Em 1980, aos 18 anos, publiquei meu primeiro livro. Um único
e longo poema com o título “O Ardente Naufrágio de Minas”. Cheio de coragem,
enviei um exemplar à uma das mais respeitadas críticas literárias do país na
época, Laís Correa de Araújo, que tinha uma coluna aos domingos no jornal O
Estado de Minas. Nunca me esqueci a conclusão da crítica: “O livro não é ruim,
mas não faz acontecer nada”.
Lembrando do aprendizado, tenho o dever de reconhecer que há
muito mais entre a mesa do bar e as ruas da cidade do que supõe nossa bêbada
filosofia.
Vivi, ao lado de Wanderlei Gomes, Rômulo Mello, Otavio
Previdi e outros companheiros, a experiência
de morar e trabalhar perto da morte. Era Angola, 1995. Os assassinatos com
total impunidade eram justificados pela guerra civil.
Agora é Brasil, 2014. Criança é assassinada e atirada num
rio. Outra é espancada até a morte e o corpo abandonado no fundo do quintal.
Menina é banhada em gasolina e incendiada dentro de um ônibus. Grupo de
adolescentes é atropelado por motorista bêbada.
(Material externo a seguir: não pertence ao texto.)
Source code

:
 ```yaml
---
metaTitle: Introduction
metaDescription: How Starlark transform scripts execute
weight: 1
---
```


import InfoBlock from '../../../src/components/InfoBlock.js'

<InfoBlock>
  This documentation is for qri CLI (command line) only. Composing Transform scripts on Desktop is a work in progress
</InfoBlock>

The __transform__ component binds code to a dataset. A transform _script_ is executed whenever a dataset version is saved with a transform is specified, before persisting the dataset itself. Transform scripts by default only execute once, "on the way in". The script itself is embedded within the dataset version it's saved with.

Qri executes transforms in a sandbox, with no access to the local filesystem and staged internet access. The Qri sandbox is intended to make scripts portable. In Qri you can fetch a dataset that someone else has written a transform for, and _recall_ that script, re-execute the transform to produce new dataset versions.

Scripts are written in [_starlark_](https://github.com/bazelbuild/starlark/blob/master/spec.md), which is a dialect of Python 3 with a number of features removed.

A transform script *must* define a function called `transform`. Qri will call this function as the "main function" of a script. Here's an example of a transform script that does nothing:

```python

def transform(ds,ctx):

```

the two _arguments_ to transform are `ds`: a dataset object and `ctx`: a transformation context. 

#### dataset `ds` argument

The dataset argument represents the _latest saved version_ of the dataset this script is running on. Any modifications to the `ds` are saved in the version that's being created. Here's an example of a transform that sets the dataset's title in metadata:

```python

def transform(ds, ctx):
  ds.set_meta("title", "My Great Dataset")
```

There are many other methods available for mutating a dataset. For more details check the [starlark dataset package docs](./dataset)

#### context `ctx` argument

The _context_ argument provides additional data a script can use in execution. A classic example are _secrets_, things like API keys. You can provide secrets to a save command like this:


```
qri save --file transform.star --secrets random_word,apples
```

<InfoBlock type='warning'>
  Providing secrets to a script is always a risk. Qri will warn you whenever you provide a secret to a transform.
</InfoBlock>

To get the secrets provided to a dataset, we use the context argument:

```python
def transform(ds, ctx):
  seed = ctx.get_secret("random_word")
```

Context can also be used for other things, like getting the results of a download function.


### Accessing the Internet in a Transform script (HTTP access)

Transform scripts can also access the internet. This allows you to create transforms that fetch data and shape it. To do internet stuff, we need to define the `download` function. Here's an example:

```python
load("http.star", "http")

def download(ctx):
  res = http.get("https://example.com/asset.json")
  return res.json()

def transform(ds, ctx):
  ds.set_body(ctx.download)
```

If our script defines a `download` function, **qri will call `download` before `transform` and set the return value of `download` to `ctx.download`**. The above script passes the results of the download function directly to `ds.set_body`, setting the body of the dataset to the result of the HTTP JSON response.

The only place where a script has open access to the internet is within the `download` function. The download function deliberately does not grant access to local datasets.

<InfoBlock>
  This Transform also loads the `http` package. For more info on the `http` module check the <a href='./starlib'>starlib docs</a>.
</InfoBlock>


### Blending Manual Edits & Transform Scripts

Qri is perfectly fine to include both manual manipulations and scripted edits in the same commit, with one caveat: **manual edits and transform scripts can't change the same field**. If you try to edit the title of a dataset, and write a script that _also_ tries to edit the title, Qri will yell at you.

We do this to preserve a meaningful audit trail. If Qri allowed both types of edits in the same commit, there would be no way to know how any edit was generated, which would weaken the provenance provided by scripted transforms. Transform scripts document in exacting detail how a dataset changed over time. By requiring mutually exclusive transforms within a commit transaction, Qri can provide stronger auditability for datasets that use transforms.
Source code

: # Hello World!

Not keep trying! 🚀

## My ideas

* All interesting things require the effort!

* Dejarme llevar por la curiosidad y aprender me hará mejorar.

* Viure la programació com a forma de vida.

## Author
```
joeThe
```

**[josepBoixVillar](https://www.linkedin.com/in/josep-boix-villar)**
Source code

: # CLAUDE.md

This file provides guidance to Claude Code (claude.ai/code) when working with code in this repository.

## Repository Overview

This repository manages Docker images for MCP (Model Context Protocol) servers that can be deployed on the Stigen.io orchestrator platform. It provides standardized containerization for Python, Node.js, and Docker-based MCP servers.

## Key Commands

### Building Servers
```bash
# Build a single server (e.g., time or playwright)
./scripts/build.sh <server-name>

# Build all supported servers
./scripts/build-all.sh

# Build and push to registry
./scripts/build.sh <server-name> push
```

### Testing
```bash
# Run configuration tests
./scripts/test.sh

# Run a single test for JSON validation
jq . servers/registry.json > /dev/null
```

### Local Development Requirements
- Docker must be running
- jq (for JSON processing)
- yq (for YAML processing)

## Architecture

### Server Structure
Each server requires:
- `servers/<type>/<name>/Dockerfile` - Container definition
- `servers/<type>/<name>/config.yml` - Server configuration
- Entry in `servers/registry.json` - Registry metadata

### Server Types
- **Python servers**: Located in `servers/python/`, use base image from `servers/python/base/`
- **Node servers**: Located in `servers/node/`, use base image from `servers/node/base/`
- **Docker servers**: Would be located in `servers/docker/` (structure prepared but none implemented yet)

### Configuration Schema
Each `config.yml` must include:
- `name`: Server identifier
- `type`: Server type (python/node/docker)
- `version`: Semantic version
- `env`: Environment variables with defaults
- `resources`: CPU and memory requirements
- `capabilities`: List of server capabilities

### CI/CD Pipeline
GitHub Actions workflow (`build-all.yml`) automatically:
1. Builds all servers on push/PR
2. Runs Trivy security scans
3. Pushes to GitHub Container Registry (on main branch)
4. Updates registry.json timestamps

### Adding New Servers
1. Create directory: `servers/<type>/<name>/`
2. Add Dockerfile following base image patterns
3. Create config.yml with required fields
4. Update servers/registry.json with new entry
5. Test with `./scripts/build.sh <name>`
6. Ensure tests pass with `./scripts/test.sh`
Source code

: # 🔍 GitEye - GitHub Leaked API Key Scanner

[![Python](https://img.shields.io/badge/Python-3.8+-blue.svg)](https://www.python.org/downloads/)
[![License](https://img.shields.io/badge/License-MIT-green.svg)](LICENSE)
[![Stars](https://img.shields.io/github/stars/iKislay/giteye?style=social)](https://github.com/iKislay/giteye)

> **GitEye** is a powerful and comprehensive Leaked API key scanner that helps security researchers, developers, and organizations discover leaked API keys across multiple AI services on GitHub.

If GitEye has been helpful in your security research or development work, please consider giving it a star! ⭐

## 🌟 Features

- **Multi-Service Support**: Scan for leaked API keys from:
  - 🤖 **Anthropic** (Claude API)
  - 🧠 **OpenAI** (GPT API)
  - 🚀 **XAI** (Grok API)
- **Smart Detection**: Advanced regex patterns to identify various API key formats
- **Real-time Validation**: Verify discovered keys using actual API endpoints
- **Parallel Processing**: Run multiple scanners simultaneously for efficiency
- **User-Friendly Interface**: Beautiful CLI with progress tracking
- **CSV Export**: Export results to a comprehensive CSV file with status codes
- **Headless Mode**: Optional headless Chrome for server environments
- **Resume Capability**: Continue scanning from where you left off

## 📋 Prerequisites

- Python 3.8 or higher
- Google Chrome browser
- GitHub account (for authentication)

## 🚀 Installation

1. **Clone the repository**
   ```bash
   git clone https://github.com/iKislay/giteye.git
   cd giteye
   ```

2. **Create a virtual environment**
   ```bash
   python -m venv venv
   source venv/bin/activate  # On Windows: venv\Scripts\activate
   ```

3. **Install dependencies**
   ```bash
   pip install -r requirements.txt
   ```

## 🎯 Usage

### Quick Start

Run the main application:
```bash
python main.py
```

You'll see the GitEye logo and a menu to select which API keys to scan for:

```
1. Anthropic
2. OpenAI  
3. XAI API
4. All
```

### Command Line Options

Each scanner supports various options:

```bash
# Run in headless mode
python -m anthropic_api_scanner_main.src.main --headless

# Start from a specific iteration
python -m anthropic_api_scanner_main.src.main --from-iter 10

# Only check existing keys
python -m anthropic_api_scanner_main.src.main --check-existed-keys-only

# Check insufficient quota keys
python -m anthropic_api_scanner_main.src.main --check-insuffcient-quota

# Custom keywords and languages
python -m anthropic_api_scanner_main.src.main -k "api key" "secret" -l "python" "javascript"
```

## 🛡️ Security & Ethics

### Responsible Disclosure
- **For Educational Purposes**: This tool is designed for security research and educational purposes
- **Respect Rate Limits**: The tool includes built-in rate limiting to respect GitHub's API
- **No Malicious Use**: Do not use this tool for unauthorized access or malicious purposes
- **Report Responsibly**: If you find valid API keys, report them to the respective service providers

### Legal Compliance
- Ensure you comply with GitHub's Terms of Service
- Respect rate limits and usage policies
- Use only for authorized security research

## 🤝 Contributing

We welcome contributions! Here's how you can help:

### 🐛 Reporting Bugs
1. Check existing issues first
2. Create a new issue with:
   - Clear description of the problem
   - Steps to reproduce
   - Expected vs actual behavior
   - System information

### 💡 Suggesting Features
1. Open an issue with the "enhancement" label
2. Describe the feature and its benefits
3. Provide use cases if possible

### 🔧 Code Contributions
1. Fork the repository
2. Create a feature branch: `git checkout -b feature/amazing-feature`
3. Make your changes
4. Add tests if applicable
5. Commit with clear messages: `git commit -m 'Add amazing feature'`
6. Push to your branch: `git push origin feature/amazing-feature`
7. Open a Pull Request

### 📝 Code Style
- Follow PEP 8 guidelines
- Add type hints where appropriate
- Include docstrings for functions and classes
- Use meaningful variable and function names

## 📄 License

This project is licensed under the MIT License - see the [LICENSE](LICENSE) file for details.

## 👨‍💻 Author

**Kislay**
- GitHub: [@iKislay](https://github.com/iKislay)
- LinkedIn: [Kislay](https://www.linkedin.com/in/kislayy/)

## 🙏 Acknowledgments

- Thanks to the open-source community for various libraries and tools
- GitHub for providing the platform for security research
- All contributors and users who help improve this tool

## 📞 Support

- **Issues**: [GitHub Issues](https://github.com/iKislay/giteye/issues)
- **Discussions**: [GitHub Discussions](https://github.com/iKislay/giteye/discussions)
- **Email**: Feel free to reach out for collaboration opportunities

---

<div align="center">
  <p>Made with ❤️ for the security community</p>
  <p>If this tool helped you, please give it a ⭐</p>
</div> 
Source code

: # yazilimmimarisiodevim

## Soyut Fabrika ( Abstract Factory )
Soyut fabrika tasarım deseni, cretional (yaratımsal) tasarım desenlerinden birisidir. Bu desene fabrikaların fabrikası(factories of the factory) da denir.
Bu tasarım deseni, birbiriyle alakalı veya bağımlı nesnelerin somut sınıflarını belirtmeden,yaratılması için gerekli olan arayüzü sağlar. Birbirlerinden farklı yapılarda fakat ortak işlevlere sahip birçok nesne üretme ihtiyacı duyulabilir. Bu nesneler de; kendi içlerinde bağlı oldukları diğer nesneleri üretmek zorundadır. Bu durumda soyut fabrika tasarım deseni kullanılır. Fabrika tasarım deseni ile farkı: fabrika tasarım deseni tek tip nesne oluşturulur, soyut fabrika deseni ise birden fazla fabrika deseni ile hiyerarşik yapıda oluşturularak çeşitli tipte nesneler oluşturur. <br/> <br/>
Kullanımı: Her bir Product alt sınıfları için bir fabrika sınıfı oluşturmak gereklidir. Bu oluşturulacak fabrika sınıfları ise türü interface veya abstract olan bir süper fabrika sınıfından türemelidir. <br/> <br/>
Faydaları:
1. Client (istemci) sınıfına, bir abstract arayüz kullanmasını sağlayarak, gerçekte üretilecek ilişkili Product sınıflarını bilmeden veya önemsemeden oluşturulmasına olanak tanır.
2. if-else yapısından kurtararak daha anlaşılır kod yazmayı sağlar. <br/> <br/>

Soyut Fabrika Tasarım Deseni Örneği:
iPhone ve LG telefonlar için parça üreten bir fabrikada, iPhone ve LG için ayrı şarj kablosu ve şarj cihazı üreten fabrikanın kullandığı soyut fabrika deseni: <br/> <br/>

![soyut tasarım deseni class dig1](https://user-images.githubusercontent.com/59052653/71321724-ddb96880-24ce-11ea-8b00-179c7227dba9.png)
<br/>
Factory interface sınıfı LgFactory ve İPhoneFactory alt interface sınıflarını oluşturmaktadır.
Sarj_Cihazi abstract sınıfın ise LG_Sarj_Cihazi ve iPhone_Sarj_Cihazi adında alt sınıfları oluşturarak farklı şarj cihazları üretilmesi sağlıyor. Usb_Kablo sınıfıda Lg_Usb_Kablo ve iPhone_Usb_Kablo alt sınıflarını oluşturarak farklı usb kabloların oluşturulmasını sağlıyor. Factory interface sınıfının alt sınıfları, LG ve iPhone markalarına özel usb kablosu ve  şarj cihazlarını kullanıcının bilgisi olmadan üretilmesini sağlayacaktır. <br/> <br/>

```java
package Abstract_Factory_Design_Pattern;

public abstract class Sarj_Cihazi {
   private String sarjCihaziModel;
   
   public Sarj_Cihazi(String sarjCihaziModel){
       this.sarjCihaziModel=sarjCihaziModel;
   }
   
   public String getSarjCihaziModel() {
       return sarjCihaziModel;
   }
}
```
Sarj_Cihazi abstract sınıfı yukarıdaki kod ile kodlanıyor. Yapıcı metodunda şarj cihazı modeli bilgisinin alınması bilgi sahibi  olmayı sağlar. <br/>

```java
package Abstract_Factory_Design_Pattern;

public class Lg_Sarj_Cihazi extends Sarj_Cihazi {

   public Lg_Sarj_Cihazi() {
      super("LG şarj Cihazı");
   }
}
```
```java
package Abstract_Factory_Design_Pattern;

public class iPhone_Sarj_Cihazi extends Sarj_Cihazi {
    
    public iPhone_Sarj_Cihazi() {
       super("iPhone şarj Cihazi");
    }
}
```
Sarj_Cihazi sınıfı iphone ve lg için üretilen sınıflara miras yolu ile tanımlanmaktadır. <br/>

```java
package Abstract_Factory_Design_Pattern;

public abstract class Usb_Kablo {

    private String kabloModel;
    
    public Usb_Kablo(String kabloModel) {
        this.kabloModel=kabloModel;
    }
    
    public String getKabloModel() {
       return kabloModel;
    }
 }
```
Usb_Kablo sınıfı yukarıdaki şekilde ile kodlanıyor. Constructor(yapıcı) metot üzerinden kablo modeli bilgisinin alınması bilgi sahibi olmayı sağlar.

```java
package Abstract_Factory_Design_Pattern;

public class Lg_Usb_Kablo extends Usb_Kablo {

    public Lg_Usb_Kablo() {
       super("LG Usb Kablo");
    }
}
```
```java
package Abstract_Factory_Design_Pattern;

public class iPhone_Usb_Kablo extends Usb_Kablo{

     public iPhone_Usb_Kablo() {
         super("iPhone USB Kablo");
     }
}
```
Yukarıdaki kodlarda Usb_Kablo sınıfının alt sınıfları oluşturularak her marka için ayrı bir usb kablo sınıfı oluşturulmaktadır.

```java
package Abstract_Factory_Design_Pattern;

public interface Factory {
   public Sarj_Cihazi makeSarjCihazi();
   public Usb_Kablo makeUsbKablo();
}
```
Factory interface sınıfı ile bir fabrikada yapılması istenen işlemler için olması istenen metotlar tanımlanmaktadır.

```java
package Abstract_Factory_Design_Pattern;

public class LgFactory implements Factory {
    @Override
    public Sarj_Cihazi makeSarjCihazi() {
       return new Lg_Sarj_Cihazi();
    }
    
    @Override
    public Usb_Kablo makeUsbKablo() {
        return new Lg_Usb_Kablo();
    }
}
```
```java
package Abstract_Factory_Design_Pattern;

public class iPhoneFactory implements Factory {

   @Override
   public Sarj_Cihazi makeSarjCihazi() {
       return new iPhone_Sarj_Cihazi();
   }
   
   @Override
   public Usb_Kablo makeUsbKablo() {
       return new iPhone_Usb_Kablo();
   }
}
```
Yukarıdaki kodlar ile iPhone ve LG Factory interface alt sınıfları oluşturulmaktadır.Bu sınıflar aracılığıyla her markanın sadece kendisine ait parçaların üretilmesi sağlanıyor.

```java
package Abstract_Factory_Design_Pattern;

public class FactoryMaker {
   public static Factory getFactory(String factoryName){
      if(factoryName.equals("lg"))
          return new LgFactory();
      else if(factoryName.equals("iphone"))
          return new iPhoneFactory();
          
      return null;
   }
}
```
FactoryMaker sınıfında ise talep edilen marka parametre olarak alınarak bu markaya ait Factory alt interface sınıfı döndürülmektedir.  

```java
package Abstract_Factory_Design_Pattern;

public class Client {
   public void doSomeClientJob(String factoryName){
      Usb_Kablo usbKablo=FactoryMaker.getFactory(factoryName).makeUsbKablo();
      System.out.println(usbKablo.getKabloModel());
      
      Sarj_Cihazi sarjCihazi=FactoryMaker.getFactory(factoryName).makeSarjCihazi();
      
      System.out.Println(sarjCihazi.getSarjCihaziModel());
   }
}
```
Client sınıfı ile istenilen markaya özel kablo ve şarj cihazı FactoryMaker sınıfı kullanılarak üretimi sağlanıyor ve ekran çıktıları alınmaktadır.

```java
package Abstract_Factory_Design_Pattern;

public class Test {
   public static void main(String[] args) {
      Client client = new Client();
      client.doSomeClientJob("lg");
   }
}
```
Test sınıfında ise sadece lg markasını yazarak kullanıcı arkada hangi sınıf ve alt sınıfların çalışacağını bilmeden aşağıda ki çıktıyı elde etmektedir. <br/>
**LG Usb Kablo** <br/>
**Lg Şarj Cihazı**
Jovem é atirada das alturas de
sua própria casa por ex-namorado ciumento. Exemplos recentes dos mais de 50 mil
assassinatos por ano registrados no Brasil dos últimos tempos. E como não há
guerra declarada, a impunidade vem em fugas facilitadas, em álibis forjados, fianças
baratas, ou em muitos buracos na lei.
Enquanto isso, advogados dão Control C Control V em Habeas Corpus para bandidos de todos os
níveis. Juízes devolvem assassinos às ruas com as chaves dos equívocos de um
código penal obsoleto.
E a imprensa, a última das esperanças, dá prioridade aos
preparativos para a Copa do Mundo, ao verão escaldante no Rio, ao inverno
congelante no hemisfério norte ou à prisão de mais um parlamentar corrupto.
Esquecendo em dados estatísticos os mais de 50 mil brasileiros assassinados por
ano. Cobrando do poder público mais faturas de anúncios e comerciais do que
atitude. Orientando redações para escrever como quem na juventude escreveu um
livro. E não aprendeu que não fez acontecer nada.